Catching Rosamund’s eye, Meliora jerked her head toward the rider, and then feigned a semiswoon, moaning that the sun was making her sick. None of the Clifford women appeared unduly alarmed by her distress, but she commandeered their aid by the simple expedient of stumbling and grabbing Margaret’s arm in a viselike grip. Wheezing and panting and thoroughly enjoying herself, she let her reluctant volunteers assist her across the bailey, giving Rosamund the opportunity to lag behind.

She continued the charade in the great hall, gasping weakly for water, going limp, and indulging her penchant for theatrics. The stratagem worked quite well; it was some time before anyone noticed that Rosamund was missing. At Margaret’s insistence, Lucy ventured out into the bailey in search of her sister, reporting a few moments later that she was nowhere in sight. Meliora gave a satisfied sigh and graciously accepted an offer of ale.

She was somewhat surprised, though, by Rosamund’s failure to return to the hall. As time passed, she felt a nagging sense of unease. If Rosamund had not resumed her role as hostess and dutiful daughter, it could only mean that Henry’s letter had conveyed bad news. Declaring that her sunsickness was much improved, she made an inconspicuous exit and went to find Rosamund.

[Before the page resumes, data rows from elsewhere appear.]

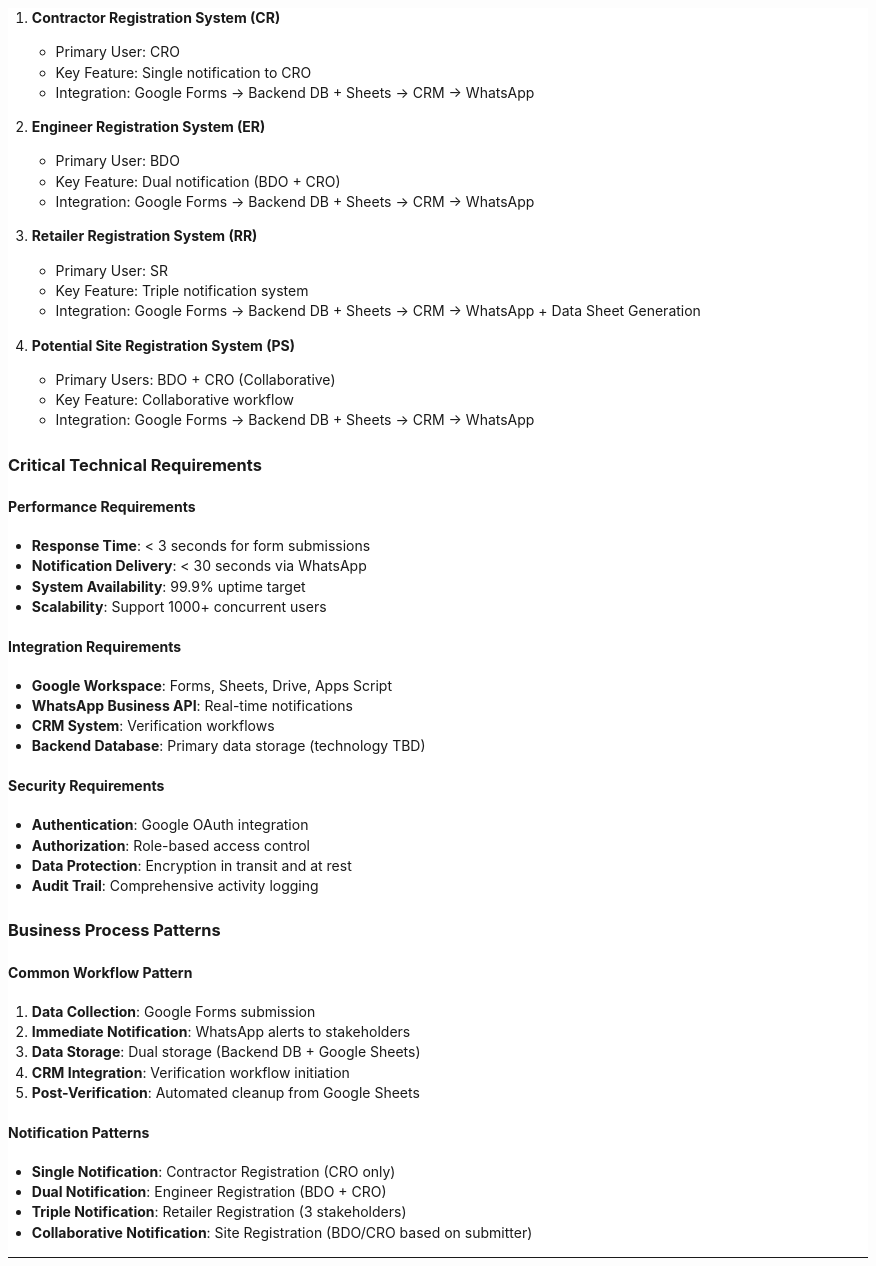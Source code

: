 1. **Contractor Registration System (CR)**
   - Primary User: CRO
   - Key Feature: Single notification to CRO
   - Integration: Google Forms → Backend DB + Sheets → CRM → WhatsApp

2. **Engineer Registration System (ER)**
   - Primary User: BDO
   - Key Feature: Dual notification (BDO + CRO)
   - Integration: Google Forms → Backend DB + Sheets → CRM → WhatsApp

3. **Retailer Registration System (RR)**
   - Primary User: SR
   - Key Feature: Triple notification system
   - Integration: Google Forms → Backend DB + Sheets → CRM → WhatsApp + Data Sheet Generation

4. **Potential Site Registration System (PS)**
   - Primary Users: BDO + CRO (Collaborative)
   - Key Feature: Collaborative workflow
   - Integration: Google Forms → Backend DB + Sheets → CRM → WhatsApp

### Critical Technical Requirements

#### Performance Requirements
- **Response Time**: < 3 seconds for form submissions
- **Notification Delivery**: < 30 seconds via WhatsApp
- **System Availability**: 99.9% uptime target
- **Scalability**: Support 1000+ concurrent users

#### Integration Requirements
- **Google Workspace**: Forms, Sheets, Drive, Apps Script
- **WhatsApp Business API**: Real-time notifications
- **CRM System**: Verification workflows
- **Backend Database**: Primary data storage (technology TBD)

#### Security Requirements
- **Authentication**: Google OAuth integration
- **Authorization**: Role-based access control
- **Data Protection**: Encryption in transit and at rest
- **Audit Trail**: Comprehensive activity logging

### Business Process Patterns

#### Common Workflow Pattern
1. **Data Collection**: Google Forms submission
2. **Immediate Notification**: WhatsApp alerts to stakeholders
3. **Data Storage**: Dual storage (Backend DB + Google Sheets)
4. **CRM Integration**: Verification workflow initiation
5. **Post-Verification**: Automated cleanup from Google Sheets

#### Notification Patterns
- **Single Notification**: Contractor Registration (CRO only)
- **Dual Notification**: Engineer Registration (BDO + CRO)
- **Triple Notification**: Retailer Registration (3 stakeholders)
- **Collaborative Notification**: Site Registration (BDO/CRO based on submitter)

---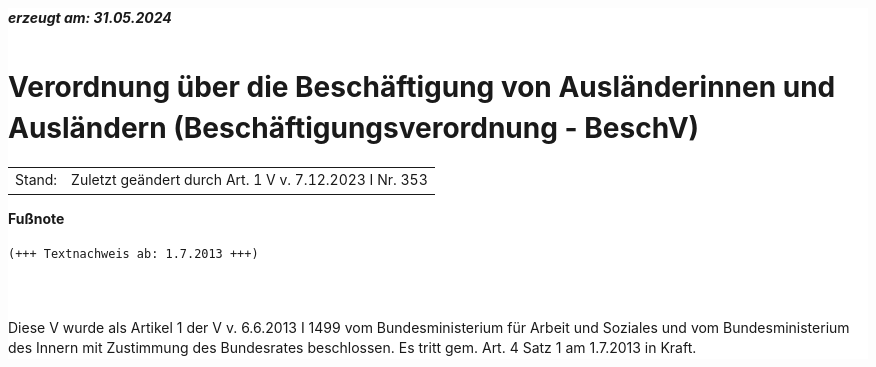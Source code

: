   
  

##### erzeugt am: 31.05.2024

</td>

</tr>

</table>

<span id="BJNR149910013.html"></span>

# Verordnung über die Beschäftigung von Ausländerinnen und Ausländern (Beschäftigungsverordnung - BeschV)

<div>

<div class="jnhtml">

|        |                                                        |
| ------ | ------------------------------------------------------ |
| Stand: | Zuletzt geändert durch Art. 1 V v. 7.12.2023 I Nr. 353 |

</div>

</div>

<div>

  
**Fußnote**

<div class="jnhtml">

<div>

<div class="jurAbsatz">

  

``` 
(+++ Textnachweis ab: 1.7.2013 +++)

 
```

Diese V wurde als Artikel 1 der V v. 6.6.2013 I 1499 vom
Bundesministerium für Arbeit und Soziales und vom Bundesministerium des
Innern mit Zustimmung des Bundesrates beschlossen. Es tritt gem. Art. 4
Satz 1 am 1.7.2013 in Kraft.

</div>

</div>

</div>

</div>

<span id="BJNR149910013BJNG000100000.html"></span>
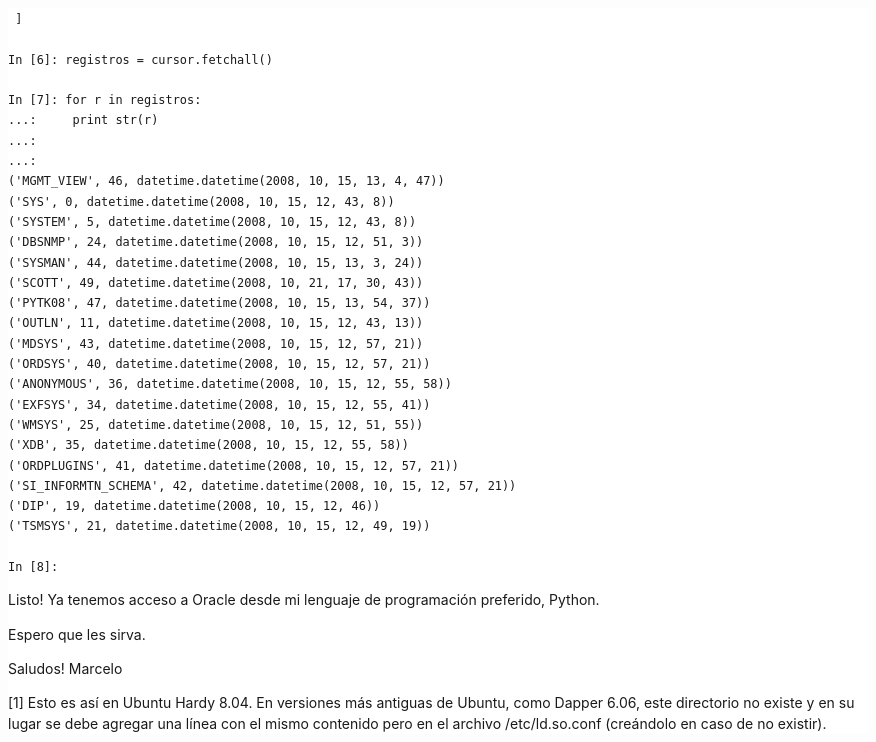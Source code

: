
```
 ]

In [6]: registros = cursor.fetchall()

In [7]: for r in registros:
...:     print str(r)
...:
...:
('MGMT_VIEW', 46, datetime.datetime(2008, 10, 15, 13, 4, 47))
('SYS', 0, datetime.datetime(2008, 10, 15, 12, 43, 8))
('SYSTEM', 5, datetime.datetime(2008, 10, 15, 12, 43, 8))
('DBSNMP', 24, datetime.datetime(2008, 10, 15, 12, 51, 3))
('SYSMAN', 44, datetime.datetime(2008, 10, 15, 13, 3, 24))
('SCOTT', 49, datetime.datetime(2008, 10, 21, 17, 30, 43))
('PYTK08', 47, datetime.datetime(2008, 10, 15, 13, 54, 37))
('OUTLN', 11, datetime.datetime(2008, 10, 15, 12, 43, 13))
('MDSYS', 43, datetime.datetime(2008, 10, 15, 12, 57, 21))
('ORDSYS', 40, datetime.datetime(2008, 10, 15, 12, 57, 21))
('ANONYMOUS', 36, datetime.datetime(2008, 10, 15, 12, 55, 58))
('EXFSYS', 34, datetime.datetime(2008, 10, 15, 12, 55, 41))
('WMSYS', 25, datetime.datetime(2008, 10, 15, 12, 51, 55))
('XDB', 35, datetime.datetime(2008, 10, 15, 12, 55, 58))
('ORDPLUGINS', 41, datetime.datetime(2008, 10, 15, 12, 57, 21))
('SI_INFORMTN_SCHEMA', 42, datetime.datetime(2008, 10, 15, 12, 57, 21))
('DIP', 19, datetime.datetime(2008, 10, 15, 12, 46))
('TSMSYS', 21, datetime.datetime(2008, 10, 15, 12, 49, 19))

In [8]:
```

Listo! Ya tenemos acceso a Oracle desde mi lenguaje de programación preferido, Python.

Espero que les sirva.

Saludos!
Marcelo

\[1\] Esto es así en Ubuntu Hardy 8.04. En versiones más antiguas de Ubuntu, como Dapper 6.06, este directorio no existe y en su lugar se debe agregar una línea con el mismo contenido pero en el archivo /etc/ld.so.conf (creándolo en caso de no existir).
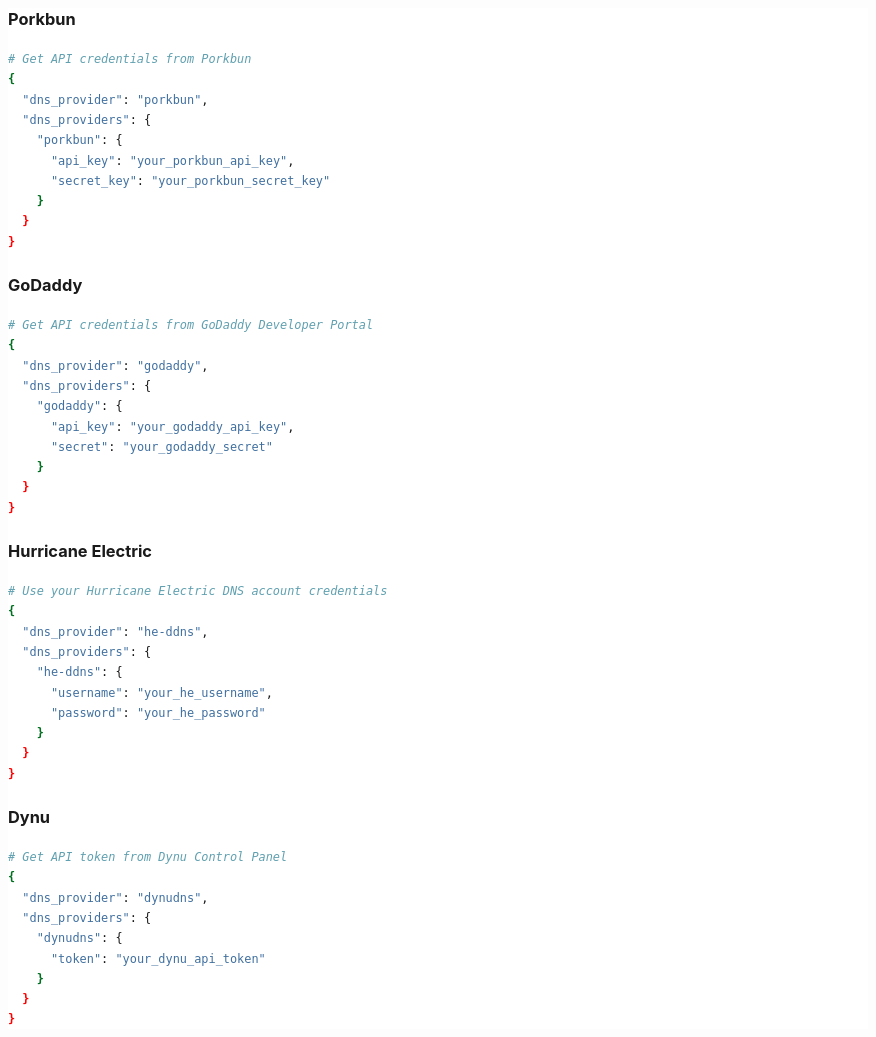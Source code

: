 ### Porkbun
```bash
# Get API credentials from Porkbun
{
  "dns_provider": "porkbun",
  "dns_providers": {
    "porkbun": {
      "api_key": "your_porkbun_api_key",
      "secret_key": "your_porkbun_secret_key"
    }
  }
}
```

### GoDaddy
```bash
# Get API credentials from GoDaddy Developer Portal
{
  "dns_provider": "godaddy",
  "dns_providers": {
    "godaddy": {
      "api_key": "your_godaddy_api_key",
      "secret": "your_godaddy_secret"
    }
  }
}
```

### Hurricane Electric
```bash
# Use your Hurricane Electric DNS account credentials
{
  "dns_provider": "he-ddns",
  "dns_providers": {
    "he-ddns": {
      "username": "your_he_username",
      "password": "your_he_password"
    }
  }
}
```

### Dynu
```bash
# Get API token from Dynu Control Panel
{
  "dns_provider": "dynudns",
  "dns_providers": {
    "dynudns": {
      "token": "your_dynu_api_token"
    }
  }
}
```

Margaret had already sent a servant to Rosamund’s bedchamber, to no avail, so Meliora did not bother retracing his steps. Shading her eyes from the noonday glare, she sought instead to reconstruct Rosamund’s likely movements. She’d have wanted privacy to read her letter, so she’d not have lingered in the gardens. It was too hot for her to have walked down to the springs. After a moment to reflect, Meliora headed across the bailey toward the stables.

The barn was spilling over with shadows, the air still and pungent with the odors of sweat, dung, and horses. A plank had been laid across two overturned buckets and a meal set out on its rough-hewn surface-a chunk of cheese and half a loaf of bread-as if its owner had just been called away. A scrabbling in the straw and a pitiful squeak told Meliora that one of the stable cats had made a kill. Stallions nickered and snorted, and a restive dun gelding gnawed and slobbered on the corner of its manger. The country-bred Meliora made a mental note to mention to the grooms that her father had successfully treated this vice by removing the manger and feeding the horse on the floor. By now her eyes had adjusted to the gloom and as she moved forward, she glimpsed movement from the depths of an empty stall.

“Lady Rosamund?”

There was a long pause. “I’m here, Meliora.” Rosamund’s voice sounded as it always did, soft and slightly out of breath. But as she emerged from the stall, Meliora could see tear marks drying upon her cheeks. She clutched a sheet of crumpled parchment in one small fist; this one would not be joining the precious store of letters she kept secreted and locked in an ivory casket box under her bed.

“He is on his way into Brittany,” she whispered. “He could delay no longer, for the Viscount of Leon has joined the rebellion against him.”

“First waste the land, deal after with the foe.” That was a basic tenet of military strategy in God’s Year 1167. The castellan of Morlaix Castle had accepted it as gospel, as did most of the men who were trained in the arts of war. But the king of the English cared little for conventional wisdom. Instead of burning crops and sacking villages, then settling into a lengthy siege of the castle by blockading all access roads and controlling the countryside, Henry Fitz Empress had once again rewritten the rules of combat, relying upon speed, surprise, and a sudden assault.

His army had appeared before the walls of Morlaix before his foes were even aware of their danger. No one knew that he’d penetrated this far into Brittany. The sleeping garrison had rolled out of their blankets before dawn to a waking nightmare, to find Henry’s troops breaching the walls of the town, encountering little resistance from the startled citizenry.